(Activity)
What lines of the data below hold "parencite"? Show them.

(Material for this task)
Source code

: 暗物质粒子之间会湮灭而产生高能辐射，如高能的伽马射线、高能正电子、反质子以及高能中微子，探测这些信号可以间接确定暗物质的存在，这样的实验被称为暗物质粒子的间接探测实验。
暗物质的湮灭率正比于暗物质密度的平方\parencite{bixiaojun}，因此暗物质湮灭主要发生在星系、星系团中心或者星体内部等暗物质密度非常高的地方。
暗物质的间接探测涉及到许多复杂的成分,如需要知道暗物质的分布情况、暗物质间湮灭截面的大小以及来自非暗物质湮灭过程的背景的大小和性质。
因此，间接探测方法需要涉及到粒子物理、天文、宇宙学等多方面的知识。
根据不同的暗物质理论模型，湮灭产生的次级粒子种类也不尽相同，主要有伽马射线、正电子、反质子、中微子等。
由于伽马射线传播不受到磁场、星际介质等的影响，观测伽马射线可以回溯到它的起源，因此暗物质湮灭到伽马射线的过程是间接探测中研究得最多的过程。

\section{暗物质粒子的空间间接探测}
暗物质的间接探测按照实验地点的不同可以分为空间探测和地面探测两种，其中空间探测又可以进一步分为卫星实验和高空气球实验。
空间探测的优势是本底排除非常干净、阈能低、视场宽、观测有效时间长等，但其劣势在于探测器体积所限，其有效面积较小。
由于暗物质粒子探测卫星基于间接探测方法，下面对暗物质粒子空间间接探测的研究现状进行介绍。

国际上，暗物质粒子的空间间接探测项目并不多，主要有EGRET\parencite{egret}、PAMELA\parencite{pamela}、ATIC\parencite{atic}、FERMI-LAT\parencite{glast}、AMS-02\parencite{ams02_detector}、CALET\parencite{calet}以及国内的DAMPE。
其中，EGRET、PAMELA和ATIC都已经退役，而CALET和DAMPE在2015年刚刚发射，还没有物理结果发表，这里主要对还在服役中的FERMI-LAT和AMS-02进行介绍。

(Expected answer)
暗物质的湮灭率正比于暗物质密度的平方\parencite{bixiaojun}，因此暗物质湮灭主要发生在星系、星系团中心或者星体内部等暗物质密度非常高的地方。
国际上，暗物质粒子的空间间接探测项目并不多，主要有EGRET\parencite{egret}、PAMELA\parencite{pamela}、ATIC\parencite{atic}、FERMI-LAT\parencite{glast}、AMS-02\parencite{ams02_detector}、CALET\parencite{calet}以及国内的DAMPE。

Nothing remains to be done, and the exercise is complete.